_Task_
Note each line in the data below that holds "Step", and copy it.

------------------------------------------------------------------------

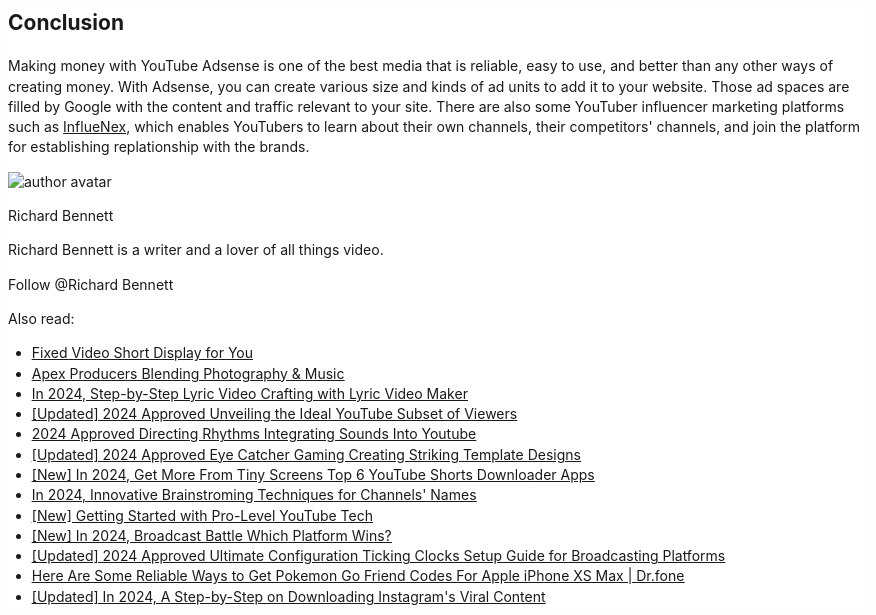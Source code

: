 ## Conclusion

Making money with YouTube Adsense is one of the best media that is reliable, easy to use, and better than any other ways of creating money. With Adsense, you can create various size and kinds of ad units to add it to your website. Those ad spaces are filled by Google with the content and traffic relevant to your site. There are also some YouTuber influencer marketing platforms such as [InflueNex](https://www.influenex.com/), which enables YouTubers to learn about their own channels, their competitors' channels, and join the platform for establishing replationship with the brands.

![author avatar](https://images.wondershare.com/filmora/article-images/richard-bennett.jpg)

Richard Bennett

Richard Bennett is a writer and a lover of all things video.

Follow @Richard Bennett


<ins class="adsbygoogle"
     style="display:block"
     data-ad-format="autorelaxed"
     data-ad-client="ca-pub-7571918770474297"
     data-ad-slot="1223367746"></ins>



<ins class="adsbygoogle"
     style="display:block"
     data-ad-client="ca-pub-7571918770474297"
     data-ad-slot="8358498916"
     data-ad-format="auto"
     data-full-width-responsive="true"></ins>

<span class="atpl-alsoreadstyle">Also read:</span>
<div><ul>
<li><a href="https://youtube-sure.techidaily.com/-video-short-display-for-you/"><u>Fixed Video Short Display for You</u></a></li>
<li><a href="https://youtube-sure.techidaily.com/producers-blending-photography-and-music/"><u>Apex Producers Blending Photography & Music</u></a></li>
<li><a href="https://youtube-sure.techidaily.com/24-step-by-step-lyric-video-crafting-with-lyric-video-maker/"><u>In 2024, Step-by-Step Lyric Video Crafting with Lyric Video Maker</u></a></li>
<li><a href="https://youtube-sure.techidaily.com/ed-2024-approved-unveiling-the-ideal-youtube-subset-of-viewers/"><u>[Updated] 2024 Approved  Unveiling the Ideal YouTube Subset of Viewers</u></a></li>
<li><a href="https://youtube-sure.techidaily.com/approved-directing-rhythms-integrating-sounds-into-youtube/"><u>2024 Approved  Directing Rhythms  Integrating Sounds Into Youtube</u></a></li>
<li><a href="https://youtube-sure.techidaily.com/ed-2024-approved-eye-catcher-gaming-creating-striking-template-designs/"><u>[Updated] 2024 Approved  Eye Catcher Gaming  Creating Striking Template Designs</u></a></li>
<li><a href="https://youtube-sure.techidaily.com/n-2024-get-more-from-tiny-screens-top-6-youtube-shorts-downloader-apps/"><u>[New] In 2024, Get More From Tiny Screens  Top 6 YouTube Shorts Downloader Apps</u></a></li>
<li><a href="https://youtube-sure.techidaily.com/24-innovative-brainstroming-techniques-for-channels-names/"><u>In 2024, Innovative Brainstroming Techniques for Channels' Names</u></a></li>
<li><a href="https://youtube-help.techidaily.com/new-getting-started-with-pro-level-youtube-tech/"><u>[New] Getting Started with Pro-Level YouTube Tech</u></a></li>
<li><a href="https://screen-activity-recording.techidaily.com/new-in-2024-broadcast-battle-which-platform-wins/"><u>[New] In 2024, Broadcast Battle  Which Platform Wins?</u></a></li>
<li><a href="https://digital-screen-recording.techidaily.com/updated-2024-approved-ultimate-configuration-ticking-clocks-setup-guide-for-broadcasting-platforms/"><u>[Updated] 2024 Approved  Ultimate Configuration  Ticking Clocks Setup Guide for Broadcasting Platforms</u></a></li>
<li><a href="https://ios-pokemon-go.techidaily.com/here-are-some-reliable-ways-to-get-pokemon-go-friend-codes-for-apple-iphone-xs-max-drfone-by-drfone-virtual-ios/"><u>Here Are Some Reliable Ways to Get Pokemon Go Friend Codes For Apple iPhone XS Max | Dr.fone</u></a></li>
<li><a href="https://instagram-video-recordings.techidaily.com/updated-in-2024-a-step-by-step-on-downloading-instagrams-viral-content/"><u>[Updated] In 2024, A Step-by-Step on Downloading Instagram's Viral Content</u></a></li>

------------------------------------------------------------------------

_Exercise output_
<li><a href="https://youtube-sure.techidaily.com/24-step-by-step-lyric-video-crafting-with-lyric-video-maker/"><u>In 2024, Step-by-Step Lyric Video Crafting with Lyric Video Maker</u></a></li>
<li><a href="https://instagram-video-recordings.techidaily.com/updated-in-2024-a-step-by-step-on-downloading-instagrams-viral-content/"><u>[Updated] In 2024, A Step-by-Step on Downloading Instagram's Viral Content</u></a></li>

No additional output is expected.